Under the plan, the U.S. would send hundreds of the new troops into Kandahar to train and live with Afghan security forces. The Afghan police and army will retain primary responsibility for protecting the city and reversing the recent Taliban encroachment [seems there was some over-optimism about that this spring], Gen. Nicholson ["Brig. Gen. John Nicholson, the top U.S. commander in southern Afghanistan"] said.

He said the bulk of the American reinforcements will be deployed to new bases on the main approaches into the city, population centers in their own right. Additional forces will be sent to the Arghandab River Valley, a fertile region of the province that also houses a significant share of the area's population, he said [more here and here]...

Looks like we're needing substantial US help even within and near Kandahar city itself--supposed to be the CF's main resposibility now with the arrival of the US Army's 5th Stryker Brigade Combat Team.
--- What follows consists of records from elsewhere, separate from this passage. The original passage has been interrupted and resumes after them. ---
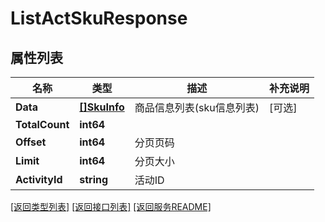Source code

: # ListActSkuResponse

## 属性列表

名称 | 类型 | 描述 | 补充说明
------------ | ------------- | ------------- | -------------
**Data** | [**[]SkuInfo**](SkuInfo.md) | 商品信息列表(sku信息列表) | [可选] 
**TotalCount** | **int64** |  | 
**Offset** | **int64** | 分页页码 | 
**Limit** | **int64** | 分页大小 | 
**ActivityId** | **string** | 活动ID | 

[\[返回类型列表\]](README.md#类型列表)
[\[返回接口列表\]](README.md#接口列表)
[\[返回服务README\]](README.md)


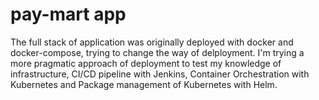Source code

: # pay-mart app

The full stack of application was originally deployed with docker and docker-compose, trying to change the way of delployment. I'm trying a more pragmatic approach of deployment to test my knowledge of infrastructure, CI/CD pipeline with Jenkins, Container Orchestration with Kubernetes and Package management of Kubernetes with Helm. 
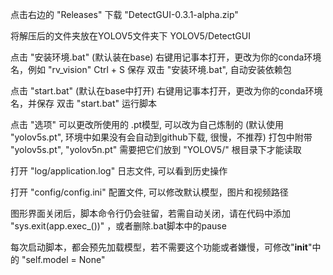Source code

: 点击右边的 "Releases"
下载 "DetectGUI-0.3.1-alpha.zip"

将解压后的文件夹放在YOLOV5文件夹下
YOLOV5/DetectGUI

点击 "安装环境.bat" (默认装在base) 右键用记事本打开，更改为你的conda环境名，例如 "rv_vision"
Ctrl + S 保存
双击 "安装环境.bat", 自动安装依赖包

点击 "start.bat" (默认在base中打开) 右键用记事本打开，更改为你的conda环境名，并保存
双击 "start.bat" 运行脚本

点击 "选项" 可以更改所使用的 .pt模型, 可以改为自己炼制的
(默认使用 "yolov5s.pt", 环境中如果没有会自动到github下载, 很慢，不推荐)
打包中附带 "yolov5s.pt", "yolov5n.pt" 需要把它们放到 "YOLOV5/" 根目录下才能读取

打开 "log/application.log" 日志文件, 可以看到历史操作

打开 "config/config.ini" 配置文件, 可以修改默认模型，图片和视频路径

图形界面关闭后，脚本命令行仍会驻留，若需自动关闭，请在代码中添加 "sys.exit(app.exec_())" ，或者删除.bat脚本中的pause

每次启动脚本，都会预先加载模型，若不需要这个功能或者嫌慢，可修改"__init__"中的 "self.model = None"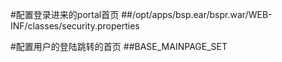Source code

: #配置登录进来的portal首页
##/opt/apps/bsp.ear/bspr.war/WEB-INF/classes/security.properties

#配置用户的登陆跳转的首页
##BASE_MAINPAGE_SET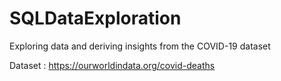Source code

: # SQLDataExploration

Exploring data and deriving insights from the COVID-19 dataset

Dataset : https://ourworldindata.org/covid-deaths
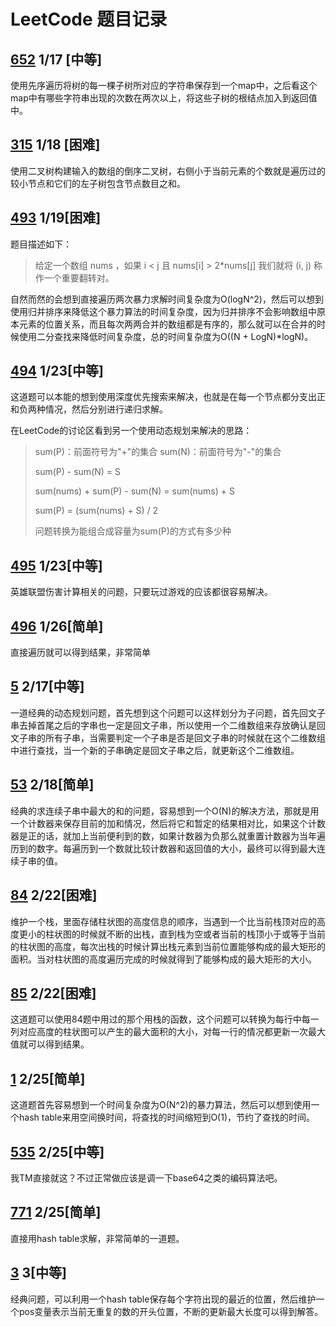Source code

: # LeetCode 题目记录

## [652](https://leetcode-cn.com/problems/find-duplicate-subtrees/) 1/17 [中等]

使用先序遍历将树的每一棵子树所对应的字符串保存到一个map中，之后看这个map中有哪些字符串出现的次数在两次以上，将这些子树的根结点加入到返回值中。

## [315](https://leetcode-cn.com/problems/count-of-smaller-numbers-after-self/) 1/18 [困难]

使用二叉树构建输入的数组的倒序二叉树，右侧小于当前元素的个数就是遍历过的较小节点和它们的左子树包含节点数目之和。

## [493](https://leetcode-cn.com/problems/reverse-pairs/) 1/19[困难]

题目描述如下：

> 给定一个数组 nums ，如果 i < j 且 nums[i] > 2*nums[j] 我们就将 (i, j) 称作一个重要翻转对。

自然而然的会想到直接遍历两次暴力求解时间复杂度为O(logN^2)，然后可以想到使用归并排序来降低这个暴力算法的时间复杂度，因为归并排序不会影响数组中原本元素的位置关系，而且每次两两合并的数组都是有序的，那么就可以在合并的时候使用二分查找来降低时间复杂度，总的时间复杂度为O((N + LogN)*logN)。

## [494](https://leetcode-cn.com/problems/target-sum/) 1/23[中等]

这道题可以本能的想到使用深度优先搜索来解决，也就是在每一个节点都分支出正和负两种情况，然后分别进行递归求解。

在LeetCode的讨论区看到另一个使用动态规划来解决的思路：

> sum(P)：前面符号为"+"的集合 sum(N)：前面符号为"-"的集合
>
> sum(P) - sum(N) = S
>
> sum(nums) + sum(P) - sum(N) = sum(nums) + S
>
> sum(P) = (sum(nums) + S) / 2
>
> 问题转换为能组合成容量为sum(P)的方式有多少种

## [495](https://leetcode-cn.com/problems/teemo-attacking/) 1/23[中等]

英雄联盟伤害计算相关的问题，只要玩过游戏的应该都很容易解决。

## [496](https://leetcode-cn.com/problems/next-greater-element-i/) 1/26[简单]

直接遍历就可以得到结果，非常简单

## [5](https://leetcode-cn.com/problems/longest-palindromic-substring/) 2/17[中等]

一道经典的动态规划问题，首先想到这个问题可以这样划分为子问题，首先回文子串去掉首尾之后的字串也一定是回文子串，所以使用一个二维数组来存放确认是回文子串的所有子串，当需要判定一个子串是否是回文子串的时候就在这个二维数组中进行查找，当一个新的子串确定是回文子串之后，就更新这个二维数组。

## [53](https://leetcode-cn.com/problems/maximum-subarray/) 2/18[简单]

经典的求连续子串中最大的和的问题，容易想到一个O(N)的解决方法，那就是用一个计数器来保存目前的加和情况，然后将它和暂定的结果相对比，如果这个计数器是正的话，就加上当前便利到的数，如果计数器为负那么就重置计数器为当年遍历到的数字。每遍历到一个数就比较计数器和返回值的大小，最终可以得到最大连续子串的值。

## [84](https://leetcode-cn.com/problems/largest-rectangle-in-histogram/) 2/22[困难]

维护一个栈，里面存储柱状图的高度信息的顺序，当遇到一个比当前栈顶对应的高度更小的柱状图的时候就不断的出栈，直到栈为空或者当前的栈顶小于或等于当前的柱状图的高度，每次出栈的时候计算出栈元素到当前位置能够构成的最大矩形的面积。当对柱状图的高度遍历完成的时候就得到了能够构成的最大矩形的大小。

## [85](https://leetcode-cn.com/problems/maximal-rectangle/) 2/22[困难]

这道题可以使用84题中用过的那个用栈的函数，这个问题可以转换为每行中每一列对应高度的柱状图可以产生的最大面积的大小，对每一行的情况都更新一次最大值就可以得到结果。

## [1](https://leetcode-cn.com/problems/two-sum/) 2/25[简单]

这道题首先容易想到一个时间复杂度为O(N^2)的暴力算法，然后可以想到使用一个hash table来用空间换时间，将查找的时间缩短到O(1)，节约了查找的时间。

## [535](https://leetcode-cn.com/problems/encode-and-decode-tinyurl/) 2/25[中等]

我TM直接就这？不过正常做应该是调一下base64之类的编码算法吧。

## [771](https://leetcode-cn.com/problems/jewels-and-stones/) 2/25[简单]

直接用hash table求解，非常简单的一道题。

## [3](https://leetcode-cn.com/problems/longest-substring-without-repeating-characters/) 3[中等]

经典问题，可以利用一个hash table保存每个字符出现的最近的位置，然后维护一个pos变量表示当前无重复的数的开头位置，不断的更新最大长度可以得到解答。
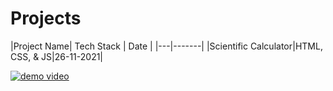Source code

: # Projects

|Project Name| Tech Stack | Date |
|---|-------|
|Scientific Calculator|HTML, CSS, & JS|26-11-2021|

[![demo video](https://user-images.githubusercontent.com/82095877/162185056-79e8a007-c63e-4b2b-a77e-7d07489d2831.png)](https://youtu.be/Wj07_SUXrqc)

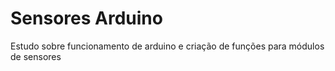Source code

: # Sensores Arduino
Estudo sobre funcionamento de arduino e criação de funções para módulos de sensores
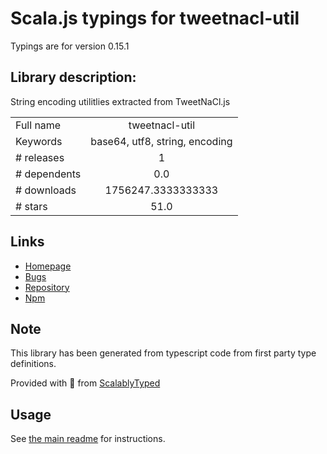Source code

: 
# Scala.js typings for tweetnacl-util

Typings are for version 0.15.1

## Library description:
String encoding utilitlies extracted from TweetNaCl.js

|                    |                 |
| ------------------ | :-------------: |
| Full name          | tweetnacl-util |
| Keywords           | base64, utf8, string, encoding |
| # releases         | 1 |
| # dependents       | 0.0 |
| # downloads        | 1756247.3333333333 |
| # stars            | 51.0 |

## Links
- [Homepage](https://github.com/dchest/tweetnacl-util-js)
- [Bugs](https://github.com/dchest/tweetnacl-util-js/issues)
- [Repository](https://github.com/dchest/tweetnacl-util-js)
- [Npm](https://www.npmjs.com/package/tweetnacl-util)
    


## Note
This library has been generated from typescript code from first party type definitions.

Provided with :purple_heart: from [ScalablyTyped](https://github.com/oyvindberg/ScalablyTyped)

## Usage
See [the main readme](../../readme.md) for instructions.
From a post just under two weeks ago (in which Brig.-Gen. Vance also expresses realism about the situation):
...
"The Americans are taking over what is a large but sparsely populated area of the province in the west and northern regions," Brig.-Gen. Jon Vance, commander of [Joint] Task Force Afghanistan, explained to the Star in an interview from Kandahar Airfield last night.

"That means we are able to concentrate our forces in the approaches to Kandahar city, where 85 per cent of the population lives."

Canadian control of that crucial perimeter should – if all goes according to plan, and they're still in the transitional phase – convince the skeptical populace that foreign forces are committed to their security, not just to killing Taliban, while allowing for quick-pace development and reconstruction, so lacking in the province even though the money is there...

Canada sacrificed treasured lives establishing far-flung outposts (distance is relative when 70 kilometres from the airfield is the Wild West) to expand what was in fact a lightly indented footprint, with much of that hard-fought ground returning to Taliban "control" [emphasis added] – meaning they can operate largely unencumbered – as soon as Canadians left, Afghan national forces not yet ready to "hold" what our troops "cleared."

Over and over, the discouraging pattern repeated itself [emphasis added]. Now, Americans are assuming those responsibilities, as well as the forward operating bases in Arghandab and Zhari districts, while Canadians focus mostly on the civilian core of greater Kandahar city – the brunt of the inner urban security actually turned over to mentored Afghan National Army and Afghan National Police...
Meanwhile, MND MacKay stands firm:
MacKay to NATO: No more troops
Defence minister says other countries could be called next for Afghan mission
Update: For, er, enlightment on subcontinental attitudes do read the "comments" on the WSJ article. Really. Do it. You will be enlightened.